For anyone new to the world of acoustics, there is a multitude of terms, coefficients and numbers that are thrown around.  This flood of information can seem intimidating, especially to beginners. In this series, acoustician Cameron Girard of Acoustics First® hopes to help you distinguish between what’s useful and what’s not.

Part 2: How Mounting in Testing Affects Sound Absorption Data

As I discussed in my previous article, the best way to compare the performance of sound absorbing panels is by referencing the Sound Absorption Coefficient (SAC) and Noise Reduction Coefficient (NRC). However, these coefficients are often used as marketing tools. Be on the lookout for companies that list absorption coefficients and NRCs without mention of a particular testing standard or mounting method. It’s vital to check for this information, as direct comparisons to competitors and other materials can only be made if their testing procedures are the same.
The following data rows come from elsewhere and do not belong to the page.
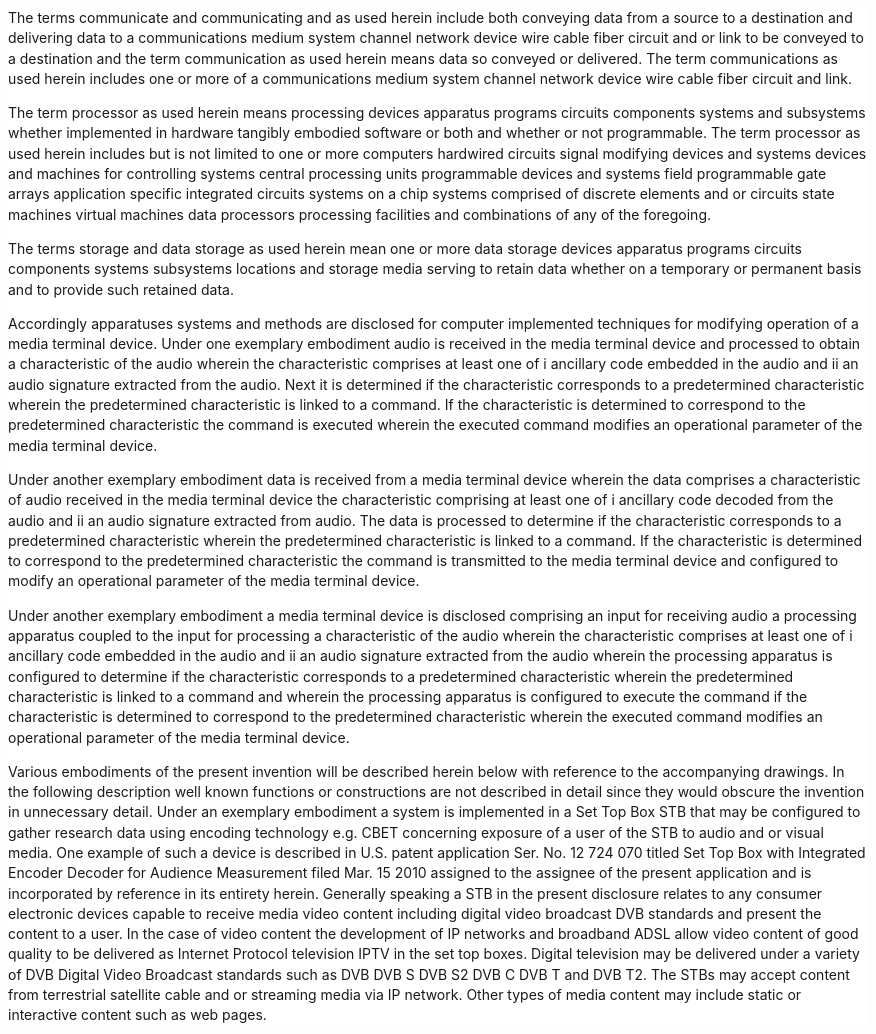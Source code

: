 The terms communicate and communicating and as used herein include both conveying data from a source to a destination and delivering data to a communications medium system channel network device wire cable fiber circuit and or link to be conveyed to a destination and the term communication as used herein means data so conveyed or delivered. The term communications as used herein includes one or more of a communications medium system channel network device wire cable fiber circuit and link.

The term processor as used herein means processing devices apparatus programs circuits components systems and subsystems whether implemented in hardware tangibly embodied software or both and whether or not programmable. The term processor as used herein includes but is not limited to one or more computers hardwired circuits signal modifying devices and systems devices and machines for controlling systems central processing units programmable devices and systems field programmable gate arrays application specific integrated circuits systems on a chip systems comprised of discrete elements and or circuits state machines virtual machines data processors processing facilities and combinations of any of the foregoing.

The terms storage and data storage as used herein mean one or more data storage devices apparatus programs circuits components systems subsystems locations and storage media serving to retain data whether on a temporary or permanent basis and to provide such retained data.

Accordingly apparatuses systems and methods are disclosed for computer implemented techniques for modifying operation of a media terminal device. Under one exemplary embodiment audio is received in the media terminal device and processed to obtain a characteristic of the audio wherein the characteristic comprises at least one of i ancillary code embedded in the audio and ii an audio signature extracted from the audio. Next it is determined if the characteristic corresponds to a predetermined characteristic wherein the predetermined characteristic is linked to a command. If the characteristic is determined to correspond to the predetermined characteristic the command is executed wherein the executed command modifies an operational parameter of the media terminal device.

Under another exemplary embodiment data is received from a media terminal device wherein the data comprises a characteristic of audio received in the media terminal device the characteristic comprising at least one of i ancillary code decoded from the audio and ii an audio signature extracted from audio. The data is processed to determine if the characteristic corresponds to a predetermined characteristic wherein the predetermined characteristic is linked to a command. If the characteristic is determined to correspond to the predetermined characteristic the command is transmitted to the media terminal device and configured to modify an operational parameter of the media terminal device.

Under another exemplary embodiment a media terminal device is disclosed comprising an input for receiving audio a processing apparatus coupled to the input for processing a characteristic of the audio wherein the characteristic comprises at least one of i ancillary code embedded in the audio and ii an audio signature extracted from the audio wherein the processing apparatus is configured to determine if the characteristic corresponds to a predetermined characteristic wherein the predetermined characteristic is linked to a command and wherein the processing apparatus is configured to execute the command if the characteristic is determined to correspond to the predetermined characteristic wherein the executed command modifies an operational parameter of the media terminal device.

Various embodiments of the present invention will be described herein below with reference to the accompanying drawings. In the following description well known functions or constructions are not described in detail since they would obscure the invention in unnecessary detail. Under an exemplary embodiment a system is implemented in a Set Top Box STB that may be configured to gather research data using encoding technology e.g. CBET concerning exposure of a user of the STB to audio and or visual media. One example of such a device is described in U.S. patent application Ser. No. 12 724 070 titled Set Top Box with Integrated Encoder Decoder for Audience Measurement filed Mar. 15 2010 assigned to the assignee of the present application and is incorporated by reference in its entirety herein. Generally speaking a STB in the present disclosure relates to any consumer electronic devices capable to receive media video content including digital video broadcast DVB standards and present the content to a user. In the case of video content the development of IP networks and broadband ADSL allow video content of good quality to be delivered as Internet Protocol television IPTV in the set top boxes. Digital television may be delivered under a variety of DVB Digital Video Broadcast standards such as DVB DVB S DVB S2 DVB C DVB T and DVB T2. The STBs may accept content from terrestrial satellite cable and or streaming media via IP network. Other types of media content may include static or interactive content such as web pages.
The sound absorption of a material that covers a flat surface not only depends on the physical qualities of the material but also on how the material is mounted during installation. The mountings specified in laboratory tests are intended to simulate conditions that exist in normal use, such as direct wall mounting and installation into a ceiling grid.

Many materials for treatment of walls or ceiling are tested using what is called Type ”A” mounting. Type ”A” mounting means the test specimen was placed directly on the test surface of the reverberation chamber. Lay-in ceiling tiles, on the other hand, are often tested using ”E400” mounting. The ”E” designates a sealed air space behind the specimen (simulating  the air gap between a dropped tile ceiling and the structural ceiling) and the number after the ”E” is the depth of the airspace in millimeters. The airspace behind the acoustic material affects the sound absorption by acting as a bass trap. The deeper the cavity behind the panels is, the lower the fundamental of the “trapped” frequencies will be.

To see what this look like in terms of actual numbers, let’s take a look at how different mounting methods effect the sound absorption coefficients of Acoustics First’s HiPer® Panel (a low-profile, composite absorber/diffuser panel).

Since the HiPer® Panel can be used effectively in multiple applications; we had it tested in accordance to the two most-common mounting procedures, Type E-400 and Type A. The results of the laboratory tests are as follows:

Product Info

Sound Absorption Coefficients

Product Name Thickness Mounting 125Hz 250Hz 500Hz 1kHz 2kHz 4kHz


1″ HiPer® Panel 1″ E-400 0.43 0.28 0.51 0.76 0.99 1.10 0.65
1″ HiPer® Panel 1″ A 0.09 0.28 0.78 0.75 0.94 0.85 0.70


As you can see from the chart, the sound absorption coefficient at 125 Hz varies greatly between E-400 mounting (SAC of .43) and Type-A mounting (SAC of .09). If mounting the HiPer® Panel in a ceiling grid, with a sizable airspace, you can expect significant low-frequency absorption, but mounting it on a wall (Type-A) will result in much less absorption at 125Hz.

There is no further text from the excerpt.